(Stored data entries)
════════════════

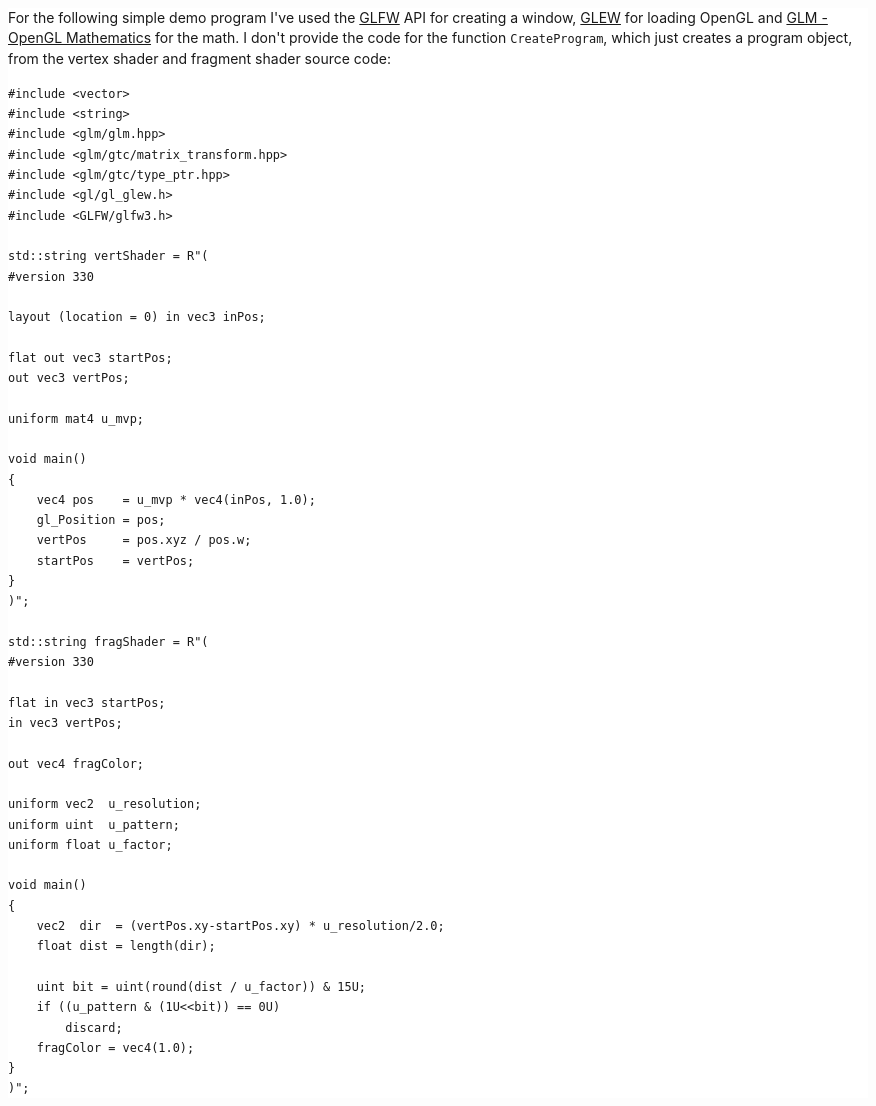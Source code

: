 For the following simple demo program I've used the [GLFW](https://www.glfw.org/) API for creating a window, [GLEW](http://glew.sourceforge.net/) for loading OpenGL and [GLM -OpenGL Mathematics](https://glm.g-truc.net/0.9.9/index.html) for the math. I don't provide the code for the function `CreateProgram`, which just creates a program object, from the vertex shader and fragment shader source code:



    #include <vector>
    #include <string>
    #include <glm/glm.hpp>
    #include <glm/gtc/matrix_transform.hpp>
    #include <glm/gtc/type_ptr.hpp>
    #include <gl/gl_glew.h>
    #include <GLFW/glfw3.h>

    std::string vertShader = R"(
    #version 330

    layout (location = 0) in vec3 inPos;

    flat out vec3 startPos;
    out vec3 vertPos;

    uniform mat4 u_mvp;

    void main()
    {
        vec4 pos    = u_mvp * vec4(inPos, 1.0);
        gl_Position = pos;
        vertPos     = pos.xyz / pos.w;
        startPos    = vertPos;
    }
    )";

    std::string fragShader = R"(
    #version 330

    flat in vec3 startPos;
    in vec3 vertPos;

    out vec4 fragColor;

    uniform vec2  u_resolution;
    uniform uint  u_pattern;
    uniform float u_factor;

    void main()
    {
        vec2  dir  = (vertPos.xy-startPos.xy) * u_resolution/2.0;
        float dist = length(dir);

        uint bit = uint(round(dist / u_factor)) & 15U;
        if ((u_pattern & (1U<<bit)) == 0U)
            discard; 
        fragColor = vec4(1.0);
    }
    )";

════════════════

EXERCISE DIRECTIONS:
Would you print exactly, and only, the lines of the data above from the line with "#include <string>" through the line with "flat in vec3 startPos;", inclusive?

ANSWER FOR THIS EXERCISE:
    #include <string>
    #include <glm/glm.hpp>
    #include <glm/gtc/matrix_transform.hpp>
    #include <glm/gtc/type_ptr.hpp>
    #include <gl/gl_glew.h>
    #include <GLFW/glfw3.h>

    std::string vertShader = R"(
    #version 330

    layout (location = 0) in vec3 inPos;

    flat out vec3 startPos;
    out vec3 vertPos;

    uniform mat4 u_mvp;

    void main()
    {
        vec4 pos    = u_mvp * vec4(inPos, 1.0);
        gl_Position = pos;
        vertPos     = pos.xyz / pos.w;
        startPos    = vertPos;
    }
    )";

    std::string fragShader = R"(
    #version 330

    flat in vec3 startPos;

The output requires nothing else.